= Blanche Altizer Smith =

American cattlewoman (1928-1998)

Blanche Luela Altizer Smith (July 16, 1928 - December 30, 1998) was inducted into the National Cowgirl Museum and Hall of Fame in 1976.

==Life==
Blanche Luela Altizer was born on July 16, 1928, into a Southern Texas ranching family.
She was the older sister of the ProRodeo Hall of Fame calf and steer roper Jim Bob Altizer.

She married Floyd E. "Bud" Smith, and they had two sons, Olie and Jimmy. When their parents died, Olie and Jimmy carried on the ranch and rodeo tradition and live in the Sonora, Texas, area.

Blanche's nephew Mack, Jim Bob's son, was a professional rodeo stock contractor for many years as the owner of Bad Company Rodeo. Her niece Sherry, Jim Bob's daughter, was a professional rodeo cowgirl who competed in the Women's Professional Rodeo Association (WPRA).

==Career==
Smith competed in professional calf roping with much success, becoming a champion several times. She competed at major rodeos in Texas, many times competing against men. She also competed as a barrel racer and as a team roper. In another vein, she served as secretary and timer.

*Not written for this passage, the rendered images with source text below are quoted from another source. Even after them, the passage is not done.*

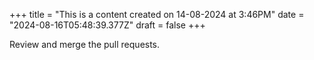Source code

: +++
title = "This is a content created on 14-08-2024 at 3:46PM"
date = "2024-08-16T05:48:39.377Z"
draft = false
+++

  Review and merge the pull requests.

Later, Smith was first one of the association secretaries and then one of the founding directors of the Girls Rodeo Association (GRA) in 1948. Additionally, she served as the Team/Tying/Cow Milking Director. The GRA later became the Women's Professional Rodeo Association (WPRA).

The GRA was officially formed on February 23, 1948, by 23 women who met with this intention at the San Angelus Hotel in San Angelo, Texas. Smith was one of the officers elected that day.

The GRA lobbied to increase the amount of prize money for the barrel racing event as one of their first actions. One of the first rodeos to agree to these terms was the West of the Pecos Rodeo by adding money for the event by four places. Another action the GRA took was to adopt the clover leaf pattern, which is still in use, and minimal rule changes were made.

==Death==
Smith died on December 30, 1998.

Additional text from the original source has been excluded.